L'exploitant a remis à l'inspection l'audit relatif à la rubrique 2921, réalisé par la société Espam Centre Est le 22 octobre 2025. L'inspection rappelle à l'exploitant que, conformément à l'article R.512-55 du code de l'environnement, le contrôle périodique n'est pas requis pour un site ICPE relevant du régime de l'autorisation :"Toutefois, les installations classées figurant à cette annexe ne sont pas soumises à l'obligation de contrôle périodique lorsqu'elles sont incluses dans un établissement qui comporte au moins une installation soumise au régime de l'autorisation ou de l'enregistrement au titre de la nomenclature des installations classées pour la protection de l'environnement." Toutefois, l'audit relève des non-conformités qui ont également été constatées le jour de l'inspection. Post inspection, l'exploitant a apporté des éléments de réponse. Les différents points sont repris dans la suite du présent rapport, Le rapport a mis également en évidence des écarts concernant l'absence de présentation des attestations d'étalonnage conductivimètre, pH-mètre, pompe doseuse et jauge de suivi, et les justificatifs de l’information des risques de contamination des personnels intervenant à proximité de la tour de refroidissement non affichés. Demande à formuler à l’exploitant à la suite du constat : L'exploitant doit faire étalonner les conductivimètre, pH-mètre, pompe doseuse et jauge de suivi et envoyer les attestations à l'inspection. L'exploitant doit réaliser et afficher à proximité de la tour de refroidissement les justificatifs de l’information des risques de contamination des personnels intervenant.
Proposition de l'inspection : Demande d'action corrective, Demande de justificatif à l'exploitant
L’installation dispose d’une AMR. La dernière mise à jour date du 25 novembre 2024. La première AMR est réalisée par un prestataire. Ensuite, les mises à jour sont réalisées par le responsable technique. L’AMR est toutefois auditée par un prestataire extérieur tous les 5-6 ans. Dans l’AMR présentée à l’inspection, un schéma intitulé « plan circuit eau » représente schématiquement la TAR, les points de prélèvement de l’eau, approximativement les points d’injection.Lors de l’audit relatif à la rubrique 2921, il a été constaté l’absence du schéma de principe (qualifiée en « autre non-conformité constatée »). Les facteurs de risques propres à l’installation sont listés. Les actions à mettre en œuvre, appelées « éléments de maîtrise » dans l’AMR sont définies. L’exploitant indique qu’il n’y a pas de bras mort. Demande à formuler à l’exploitant à la suite du constat : L'exploitant doit améliorer le schéma de principe de l'installation.

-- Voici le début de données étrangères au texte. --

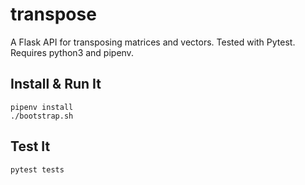 # transpose

A Flask API for transposing matrices and vectors. Tested with Pytest. Requires python3 and pipenv.

## Install & Run It
```
pipenv install
./bootstrap.sh
```

## Test It
```
pytest tests
```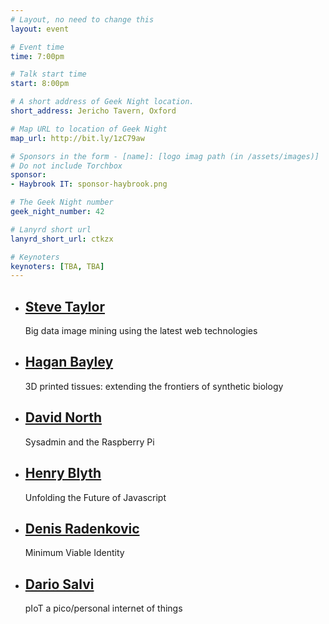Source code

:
 ```yaml
---
# Layout, no need to change this
layout: event

# Event time
time: 7:00pm

# Talk start time 
start: 8:00pm

# A short address of Geek Night location. 
short_address: Jericho Tavern, Oxford

# Map URL to location of Geek Night
map_url: http://bit.ly/1zC79aw

# Sponsors in the form - [name]: [logo imag path (in /assets/images)]
# Do not include Torchbox
sponsor:
- Haybrook IT: sponsor-haybrook.png

# The Geek Night number
geek_night_number: 42

# Lanyrd short url
lanyrd_short_url: ctkzx

# Keynoters
keynoters: [TBA, TBA]
---
```


<ul class="keynotes">
    <li itemprop="performer" itemscope="itemscope" itemtype="http://schema.org/Person">
        <a href="http://zegami.com/"><h2 itemprop="name">Steve Taylor</h2></a>
        <p>Big data image mining using the latest web technologies</p>
        <!--
        <div class="downloads">
            <a href="/">Slides</a>
        </div> -->
    </li>
    <li itemprop="performer" itemscope="itemscope" itemtype="http://schema.org/Person">
        <a href="http://www.ox.ac.uk/news/2014-04-16-firm-targets-3d-printing-synthetic-tissues-organs"><h2 itemprop="name">Hagan Bayley</h2></a>
        <p>3D printed tissues: extending the frontiers of synthetic biology</p>
        <!--
        <div class="downloads">
            <a href="/">Slides</a>
        </div> -->
    </li>

</ul>

<ul class="microslots">
    <li itemprop="performer" itemscope="itemscope" itemtype="http://schema.org/Person">
        <a href="" itemprop="url"><h2 itemprop="name">David North</h2></a>
        <p>Sysadmin and the Raspberry Pi</p>
    </li>
    <li itemprop="performer" itemscope="itemscope" itemtype="http://schema.org/Person">
        <a href="" itemprop="url"><h2 itemprop="name">Henry Blyth</h2></a>
        <p>Unfolding the Future of Javascript</p>
    </li>
    <li itemprop="performer" itemscope="itemscope" itemtype="http://schema.org/Person">
        <a href="" itemprop="url"><h2 itemprop="name">Denis Radenkovic</h2></a>
        <p>Minimum Viable Identity</p>
    </li>
    <li itemprop="performer" itemscope="itemscope" itemtype="http://schema.org/Person">
        <a href="" itemprop="url"><h2 itemprop="name">Dario Salvi</h2></a>
        <p>pIoT a pico/personal internet of things</p>
    </li>
</ul>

Proposition de l'inspection : Demande d'action corrective, Demande de justificatif à l'exploitant
La procédure a été établie le 19 septembre 2023. Les contacts de l'inspection ne sont pas présents dans la procédure.Le contenu de l’alerte vers l'inspection n’est pas indiqué dans la fiche de procédure. Demande à formuler à l’exploitant à la suite du constat : L’exploitant doit préciser les coordonnées de l’inspection des installations classées : - en semaine : ud22.dreal-bretagne@developpement-durable.gouv.fr, 02 96 69 48 20, télécopie :02 96 74 48 57 L'exploitant doit préciser le contenu de l'information à envoyer à l'inspection, conformément à la réglementation (coordonnées de l'installation, concentration en legionella pneumophila, date du prélèvement, actions curatives et correctives mises en œuvre ou prévues et leurs dates de réalisation).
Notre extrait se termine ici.